◆ **TASK**: Where the records appear below, transcribe them exactly, leaving none out.

◆ **DATA EXCERPTS**:

[Start of section]

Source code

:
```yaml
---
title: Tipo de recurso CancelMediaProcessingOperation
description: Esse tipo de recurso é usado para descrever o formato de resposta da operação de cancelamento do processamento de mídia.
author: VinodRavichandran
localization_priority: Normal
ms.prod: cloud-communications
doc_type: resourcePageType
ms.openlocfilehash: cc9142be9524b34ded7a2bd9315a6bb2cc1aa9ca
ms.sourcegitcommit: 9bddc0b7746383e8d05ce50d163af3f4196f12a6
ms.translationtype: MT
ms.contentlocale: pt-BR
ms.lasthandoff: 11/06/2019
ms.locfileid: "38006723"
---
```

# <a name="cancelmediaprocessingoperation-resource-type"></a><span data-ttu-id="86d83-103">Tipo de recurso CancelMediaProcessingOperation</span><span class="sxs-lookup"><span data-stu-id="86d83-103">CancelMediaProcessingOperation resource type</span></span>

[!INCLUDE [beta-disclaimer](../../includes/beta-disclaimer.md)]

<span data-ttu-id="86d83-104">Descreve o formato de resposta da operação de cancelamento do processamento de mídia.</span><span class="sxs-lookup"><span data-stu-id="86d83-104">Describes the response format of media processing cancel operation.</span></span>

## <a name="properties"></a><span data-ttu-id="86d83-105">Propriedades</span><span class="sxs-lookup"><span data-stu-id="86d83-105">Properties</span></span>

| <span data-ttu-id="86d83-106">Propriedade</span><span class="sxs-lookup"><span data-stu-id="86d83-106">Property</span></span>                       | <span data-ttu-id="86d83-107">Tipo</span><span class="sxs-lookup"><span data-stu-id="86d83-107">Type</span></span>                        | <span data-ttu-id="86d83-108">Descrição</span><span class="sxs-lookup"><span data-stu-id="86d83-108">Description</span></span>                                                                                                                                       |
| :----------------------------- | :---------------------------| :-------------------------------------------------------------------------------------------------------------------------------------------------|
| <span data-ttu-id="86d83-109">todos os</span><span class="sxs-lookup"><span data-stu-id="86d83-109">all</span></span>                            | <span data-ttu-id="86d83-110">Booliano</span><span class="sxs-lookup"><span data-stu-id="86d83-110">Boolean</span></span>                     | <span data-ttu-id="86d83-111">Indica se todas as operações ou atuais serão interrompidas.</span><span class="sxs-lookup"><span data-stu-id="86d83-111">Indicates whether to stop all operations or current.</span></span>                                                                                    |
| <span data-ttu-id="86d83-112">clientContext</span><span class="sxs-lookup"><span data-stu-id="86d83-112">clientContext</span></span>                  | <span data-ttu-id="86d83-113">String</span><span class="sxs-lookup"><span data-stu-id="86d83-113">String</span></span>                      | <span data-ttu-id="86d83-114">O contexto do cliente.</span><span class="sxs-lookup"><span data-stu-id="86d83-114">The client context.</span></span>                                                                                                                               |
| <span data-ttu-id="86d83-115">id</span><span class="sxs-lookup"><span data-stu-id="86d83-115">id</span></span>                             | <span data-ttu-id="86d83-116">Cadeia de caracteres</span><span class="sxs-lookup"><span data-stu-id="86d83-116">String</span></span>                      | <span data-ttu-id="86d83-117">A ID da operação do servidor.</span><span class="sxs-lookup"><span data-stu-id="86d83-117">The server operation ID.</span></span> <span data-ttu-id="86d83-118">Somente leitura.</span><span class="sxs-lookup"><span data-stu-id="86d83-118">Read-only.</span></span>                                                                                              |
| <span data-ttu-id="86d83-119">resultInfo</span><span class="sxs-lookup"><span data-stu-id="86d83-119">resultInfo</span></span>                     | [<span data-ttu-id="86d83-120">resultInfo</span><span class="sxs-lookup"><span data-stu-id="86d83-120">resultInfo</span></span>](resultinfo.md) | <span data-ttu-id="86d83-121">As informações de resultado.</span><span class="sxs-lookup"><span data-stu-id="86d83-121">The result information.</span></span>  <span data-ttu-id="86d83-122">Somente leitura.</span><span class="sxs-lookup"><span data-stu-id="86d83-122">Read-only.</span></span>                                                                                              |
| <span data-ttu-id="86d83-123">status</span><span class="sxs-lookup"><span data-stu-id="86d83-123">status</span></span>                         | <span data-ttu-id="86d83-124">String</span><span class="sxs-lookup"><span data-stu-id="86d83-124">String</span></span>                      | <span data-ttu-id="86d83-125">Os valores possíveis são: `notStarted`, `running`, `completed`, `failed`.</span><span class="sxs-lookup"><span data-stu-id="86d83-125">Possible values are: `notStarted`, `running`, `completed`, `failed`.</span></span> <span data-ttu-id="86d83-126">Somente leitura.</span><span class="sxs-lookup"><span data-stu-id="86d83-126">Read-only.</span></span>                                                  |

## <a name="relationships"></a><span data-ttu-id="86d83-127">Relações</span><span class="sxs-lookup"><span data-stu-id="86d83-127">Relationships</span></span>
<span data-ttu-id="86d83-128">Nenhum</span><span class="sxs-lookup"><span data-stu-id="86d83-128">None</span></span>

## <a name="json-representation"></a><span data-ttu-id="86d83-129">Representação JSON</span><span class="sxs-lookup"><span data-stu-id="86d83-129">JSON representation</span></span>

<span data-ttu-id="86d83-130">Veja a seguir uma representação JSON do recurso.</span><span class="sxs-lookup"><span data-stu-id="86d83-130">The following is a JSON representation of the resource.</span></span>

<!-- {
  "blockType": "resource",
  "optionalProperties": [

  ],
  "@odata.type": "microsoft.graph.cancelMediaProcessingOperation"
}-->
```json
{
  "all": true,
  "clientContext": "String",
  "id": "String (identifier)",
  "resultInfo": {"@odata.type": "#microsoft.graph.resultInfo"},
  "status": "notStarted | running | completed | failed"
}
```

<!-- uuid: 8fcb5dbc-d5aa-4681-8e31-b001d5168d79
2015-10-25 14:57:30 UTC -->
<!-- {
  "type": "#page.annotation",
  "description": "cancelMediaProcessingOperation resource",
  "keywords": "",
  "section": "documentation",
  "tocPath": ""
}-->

[End of section]

◆ **EXERCISE RESPONSE**:
Source code

:
```yaml
---
title: Tipo de recurso CancelMediaProcessingOperation
description: Esse tipo de recurso é usado para descrever o formato de resposta da operação de cancelamento do processamento de mídia.
author: VinodRavichandran
localization_priority: Normal
ms.prod: cloud-communications
doc_type: resourcePageType
ms.openlocfilehash: cc9142be9524b34ded7a2bd9315a6bb2cc1aa9ca
ms.sourcegitcommit: 9bddc0b7746383e8d05ce50d163af3f4196f12a6
ms.translationtype: MT
ms.contentlocale: pt-BR
ms.lasthandoff: 11/06/2019
ms.locfileid: "38006723"
---
```

# <a name="cancelmediaprocessingoperation-resource-type"></a><span data-ttu-id="86d83-103">Tipo de recurso CancelMediaProcessingOperation</span><span class="sxs-lookup"><span data-stu-id="86d83-103">CancelMediaProcessingOperation resource type</span></span>

[!INCLUDE [beta-disclaimer](../../includes/beta-disclaimer.md)]

<span data-ttu-id="86d83-104">Descreve o formato de resposta da operação de cancelamento do processamento de mídia.</span><span class="sxs-lookup"><span data-stu-id="86d83-104">Describes the response format of media processing cancel operation.</span></span>

## <a name="properties"></a><span data-ttu-id="86d83-105">Propriedades</span><span class="sxs-lookup"><span data-stu-id="86d83-105">Properties</span></span>

| <span data-ttu-id="86d83-106">Propriedade</span><span class="sxs-lookup"><span data-stu-id="86d83-106">Property</span></span>                       | <span data-ttu-id="86d83-107">Tipo</span><span class="sxs-lookup"><span data-stu-id="86d83-107">Type</span></span>                        | <span data-ttu-id="86d83-108">Descrição</span><span class="sxs-lookup"><span data-stu-id="86d83-108">Description</span></span>                                                                                                                                       |
| :----------------------------- | :---------------------------| :-------------------------------------------------------------------------------------------------------------------------------------------------|
| <span data-ttu-id="86d83-109">todos os</span><span class="sxs-lookup"><span data-stu-id="86d83-109">all</span></span>                            | <span data-ttu-id="86d83-110">Booliano</span><span class="sxs-lookup"><span data-stu-id="86d83-110">Boolean</span></span>                     | <span data-ttu-id="86d83-111">Indica se todas as operações ou atuais serão interrompidas.</span><span class="sxs-lookup"><span data-stu-id="86d83-111">Indicates whether to stop all operations or current.</span></span>                                                                                    |
| <span data-ttu-id="86d83-112">clientContext</span><span class="sxs-lookup"><span data-stu-id="86d83-112">clientContext</span></span>                  | <span data-ttu-id="86d83-113">String</span><span class="sxs-lookup"><span data-stu-id="86d83-113">String</span></span>                      | <span data-ttu-id="86d83-114">O contexto do cliente.</span><span class="sxs-lookup"><span data-stu-id="86d83-114">The client context.</span></span>                                                                                                                               |
| <span data-ttu-id="86d83-115">id</span><span class="sxs-lookup"><span data-stu-id="86d83-115">id</span></span>                             | <span data-ttu-id="86d83-116">Cadeia de caracteres</span><span class="sxs-lookup"><span data-stu-id="86d83-116">String</span></span>                      | <span data-ttu-id="86d83-117">A ID da operação do servidor.</span><span class="sxs-lookup"><span data-stu-id="86d83-117">The server operation ID.</span></span> <span data-ttu-id="86d83-118">Somente leitura.</span><span class="sxs-lookup"><span data-stu-id="86d83-118">Read-only.</span></span>                                                                                              |
| <span data-ttu-id="86d83-119">resultInfo</span><span class="sxs-lookup"><span data-stu-id="86d83-119">resultInfo</span></span>                     | [<span data-ttu-id="86d83-120">resultInfo</span><span class="sxs-lookup"><span data-stu-id="86d83-120">resultInfo</span></span>](resultinfo.md) | <span data-ttu-id="86d83-121">As informações de resultado.</span><span class="sxs-lookup"><span data-stu-id="86d83-121">The result information.</span></span>  <span data-ttu-id="86d83-122">Somente leitura.</span><span class="sxs-lookup"><span data-stu-id="86d83-122">Read-only.</span></span>                                                                                              |
| <span data-ttu-id="86d83-123">status</span><span class="sxs-lookup"><span data-stu-id="86d83-123">status</span></span>                         | <span data-ttu-id="86d83-124">String</span><span class="sxs-lookup"><span data-stu-id="86d83-124">String</span></span>                      | <span data-ttu-id="86d83-125">Os valores possíveis são: `notStarted`, `running`, `completed`, `failed`.</span><span class="sxs-lookup"><span data-stu-id="86d83-125">Possible values are: `notStarted`, `running`, `completed`, `failed`.</span></span> <span data-ttu-id="86d83-126">Somente leitura.</span><span class="sxs-lookup"><span data-stu-id="86d83-126">Read-only.</span></span>                                                  |

## <a name="relationships"></a><span data-ttu-id="86d83-127">Relações</span><span class="sxs-lookup"><span data-stu-id="86d83-127">Relationships</span></span>
<span data-ttu-id="86d83-128">Nenhum</span><span class="sxs-lookup"><span data-stu-id="86d83-128">None</span></span>

## <a name="json-representation"></a><span data-ttu-id="86d83-129">Representação JSON</span><span class="sxs-lookup"><span data-stu-id="86d83-129">JSON representation</span></span>

<span data-ttu-id="86d83-130">Veja a seguir uma representação JSON do recurso.</span><span class="sxs-lookup"><span data-stu-id="86d83-130">The following is a JSON representation of the resource.</span></span>

<!-- {
  "blockType": "resource",
  "optionalProperties": [

  ],
  "@odata.type": "microsoft.graph.cancelMediaProcessingOperation"
}-->
```json
{
  "all": true,
  "clientContext": "String",
  "id": "String (identifier)",
  "resultInfo": {"@odata.type": "#microsoft.graph.resultInfo"},
  "status": "notStarted | running | completed | failed"
}
```

<!-- uuid: 8fcb5dbc-d5aa-4681-8e31-b001d5168d79
2015-10-25 14:57:30 UTC -->
<!-- {
  "type": "#page.annotation",
  "description": "cancelMediaProcessingOperation resource",
  "keywords": "",
  "section": "documentation",
  "tocPath": ""
}-->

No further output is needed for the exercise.